* _DIRECTIONS FOR THIS TASK_: Only the lines from the one containing "with that growth." to the end of the data are wanted; print them exactly as they appear.

* _DATASET ENTRIES_:
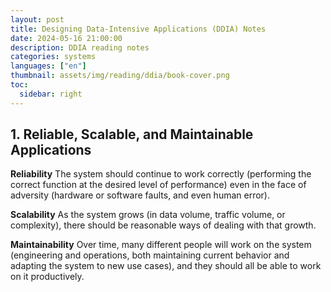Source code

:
 ```yaml
---
layout: post
title: Designing Data-Intensive Applications (DDIA) Notes
date: 2024-05-16 21:00:00
description: DDIA reading notes
categories: systems
languages: ["en"]
thumbnail: assets/img/reading/ddia/book-cover.png
toc:
  sidebar: right
---
```


## 1. Reliable, Scalable, and Maintainable Applications

**Reliability** The system should continue to work correctly (performing the correct function at the desired level of performance) even in the face of adversity (hardware or software faults, and even human error).

**Scalability** As the system grows (in data volume, traffic volume, or complexity), there should be reasonable ways of dealing with that growth.

**Maintainability** Over time, many different people will work on the system (engineering and operations, both maintaining current behavior and adapting the system to new use cases), and they should all be able to work on it productively.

* _RESULT BELOW_:
**Scalability** As the system grows (in data volume, traffic volume, or complexity), there should be reasonable ways of dealing with that growth.

**Maintainability** Over time, many different people will work on the system (engineering and operations, both maintaining current behavior and adapting the system to new use cases), and they should all be able to work on it productively.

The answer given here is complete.